Arquivo diários:20/03/2015

O Ataque dos Clones – Parte 2

Clones

(Este artigo é uma tradução do original de Jimmy Maher, no blog The Digital Antiquarian.)

⇐ Parte 1

O IBM PC foi, do mesmo modo, visualizado como não só um computador, mas o ponto focal de uma família de computação interoperável, em evolução permanente, que poderia viver por anos ou décadas. Três anos depois do lançamento da máquina original, já era possível escolher entre duas CPUs (Intel 8088 ou 80286); entre tamanhos de RAM de 16 KB a 640 KB; entre quatro sistemas de vídeo diferentes (do MDA, apenas texto, ao caro e complexo Professional Graphics Controller); uma grande variedade de periféricos como drives de disquete e HD, backup em fita, modems, interfaces de impressora etc. O denominador comum era um sistema operacional único, o MS-DOS, que rapidamente se estabeleceu como o único dos quatro sistemas suportados pelo PC original que as pessoas realmente usavam. Aqui vemos uma diferença-chave entre o System/360 e o IBM PC, que no futuro causaria grandes dores de cabeça à IBM: ao passo que o SO do primeiro foi desenvolvido internamente, o do segundo pertencia à Microsoft.

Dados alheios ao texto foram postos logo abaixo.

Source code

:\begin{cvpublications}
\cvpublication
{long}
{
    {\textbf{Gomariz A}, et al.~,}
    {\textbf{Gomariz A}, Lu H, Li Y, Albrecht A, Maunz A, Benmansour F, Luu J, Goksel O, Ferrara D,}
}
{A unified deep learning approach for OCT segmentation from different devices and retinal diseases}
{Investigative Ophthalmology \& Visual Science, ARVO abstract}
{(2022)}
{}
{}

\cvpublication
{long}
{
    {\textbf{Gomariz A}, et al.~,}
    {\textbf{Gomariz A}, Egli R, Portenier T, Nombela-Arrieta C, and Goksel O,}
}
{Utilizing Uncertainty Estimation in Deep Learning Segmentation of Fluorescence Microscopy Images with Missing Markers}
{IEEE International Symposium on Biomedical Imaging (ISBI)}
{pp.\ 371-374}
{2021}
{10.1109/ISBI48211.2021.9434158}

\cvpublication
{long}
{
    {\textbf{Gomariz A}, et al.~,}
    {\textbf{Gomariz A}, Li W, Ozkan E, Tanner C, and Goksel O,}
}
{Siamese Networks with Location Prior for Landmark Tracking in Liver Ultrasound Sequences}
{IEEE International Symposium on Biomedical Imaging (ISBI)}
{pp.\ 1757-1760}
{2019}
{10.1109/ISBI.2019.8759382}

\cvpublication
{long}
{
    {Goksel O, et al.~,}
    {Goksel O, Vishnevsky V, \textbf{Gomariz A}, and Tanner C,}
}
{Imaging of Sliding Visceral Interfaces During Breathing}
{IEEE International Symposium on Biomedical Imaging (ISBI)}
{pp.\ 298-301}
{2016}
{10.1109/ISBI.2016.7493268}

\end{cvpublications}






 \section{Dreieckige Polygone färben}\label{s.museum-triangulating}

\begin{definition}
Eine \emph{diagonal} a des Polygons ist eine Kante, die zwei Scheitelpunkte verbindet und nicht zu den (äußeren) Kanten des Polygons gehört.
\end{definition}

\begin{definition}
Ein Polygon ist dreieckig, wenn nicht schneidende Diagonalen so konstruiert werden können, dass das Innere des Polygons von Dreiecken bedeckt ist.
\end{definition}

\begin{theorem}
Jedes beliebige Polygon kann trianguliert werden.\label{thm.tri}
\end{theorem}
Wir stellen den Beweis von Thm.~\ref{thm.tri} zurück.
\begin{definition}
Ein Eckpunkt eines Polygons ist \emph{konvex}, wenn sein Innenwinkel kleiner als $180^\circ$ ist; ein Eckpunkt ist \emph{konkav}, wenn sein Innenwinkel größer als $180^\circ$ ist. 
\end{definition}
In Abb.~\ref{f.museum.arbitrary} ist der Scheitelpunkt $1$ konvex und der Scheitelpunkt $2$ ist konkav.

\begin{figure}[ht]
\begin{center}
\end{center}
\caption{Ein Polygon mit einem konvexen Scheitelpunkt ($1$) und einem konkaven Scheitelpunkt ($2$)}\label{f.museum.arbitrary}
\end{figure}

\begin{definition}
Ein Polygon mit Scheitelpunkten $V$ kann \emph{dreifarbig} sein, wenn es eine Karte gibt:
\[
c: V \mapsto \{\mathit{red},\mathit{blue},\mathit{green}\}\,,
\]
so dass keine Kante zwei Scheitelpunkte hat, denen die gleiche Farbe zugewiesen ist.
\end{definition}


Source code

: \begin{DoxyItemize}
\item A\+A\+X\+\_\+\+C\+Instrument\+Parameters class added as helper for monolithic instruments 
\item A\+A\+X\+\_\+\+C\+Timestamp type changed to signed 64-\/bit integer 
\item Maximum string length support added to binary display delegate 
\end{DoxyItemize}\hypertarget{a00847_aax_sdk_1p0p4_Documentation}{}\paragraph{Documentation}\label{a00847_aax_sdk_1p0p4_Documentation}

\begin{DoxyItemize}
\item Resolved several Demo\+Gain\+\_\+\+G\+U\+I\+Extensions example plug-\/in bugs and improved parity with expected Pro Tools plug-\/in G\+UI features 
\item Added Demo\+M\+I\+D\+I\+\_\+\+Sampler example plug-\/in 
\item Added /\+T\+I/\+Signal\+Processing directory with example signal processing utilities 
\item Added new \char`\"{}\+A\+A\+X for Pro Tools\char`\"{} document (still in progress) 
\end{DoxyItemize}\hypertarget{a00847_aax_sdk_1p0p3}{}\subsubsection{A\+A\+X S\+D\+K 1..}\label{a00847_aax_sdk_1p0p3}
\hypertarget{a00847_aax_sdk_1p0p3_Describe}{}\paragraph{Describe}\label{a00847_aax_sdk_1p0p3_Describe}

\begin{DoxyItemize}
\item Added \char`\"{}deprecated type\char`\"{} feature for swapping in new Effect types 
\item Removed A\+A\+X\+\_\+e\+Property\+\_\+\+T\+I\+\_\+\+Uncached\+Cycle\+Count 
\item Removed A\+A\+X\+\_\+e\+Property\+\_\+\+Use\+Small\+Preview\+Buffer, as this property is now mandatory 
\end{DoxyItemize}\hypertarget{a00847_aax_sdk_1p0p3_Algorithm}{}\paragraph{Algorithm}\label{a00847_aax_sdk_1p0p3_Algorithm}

A arquitetura do IBM PC diferia da do Apple II no fato do SO residir em disco, sendo copiado para a memória na inicialização, e não em ROM. Mas todo computador precisa ter algum software em ROM. Num IBM PC, esse código se chamava “Basic Input/Output System” (Sistema Básico de Entrada/Saída), ou BIOS, um nome que a IBM pegou emprestado do CP/M. O BIOS era responsável por fazer algumas verificações e configurações de hardware no momento da inicialização, e por carregar o sistema operacional do disco para a memória RAM. Também possuía um conjunto de rotinas bem básicas e de baixo nível para fazer coisas como ler e escrever de discos, receber caracteres do teclado, e exibir texto na tela; estas são chamadas constantemente pelo MS-DOS e, frequentemente, por aplicativos. O BIOS era o único software no IBM PC que a própria IBM escreveu e detinha os direitos. Obviamente, eles não tinham nenhuma intenção de compartilhá-lo com quem quer que fosse. Duas pequenas empresas, Corona Labs e Eagle Computer, simplesmente copiaram o BIOS da IBM, à la Franklin. Levou um dia para a gigante entrar com um processo e obter rendição total e retirada do mercado das duas máquinas, quando elas chegaram ao conhecimento da IBM em 1984.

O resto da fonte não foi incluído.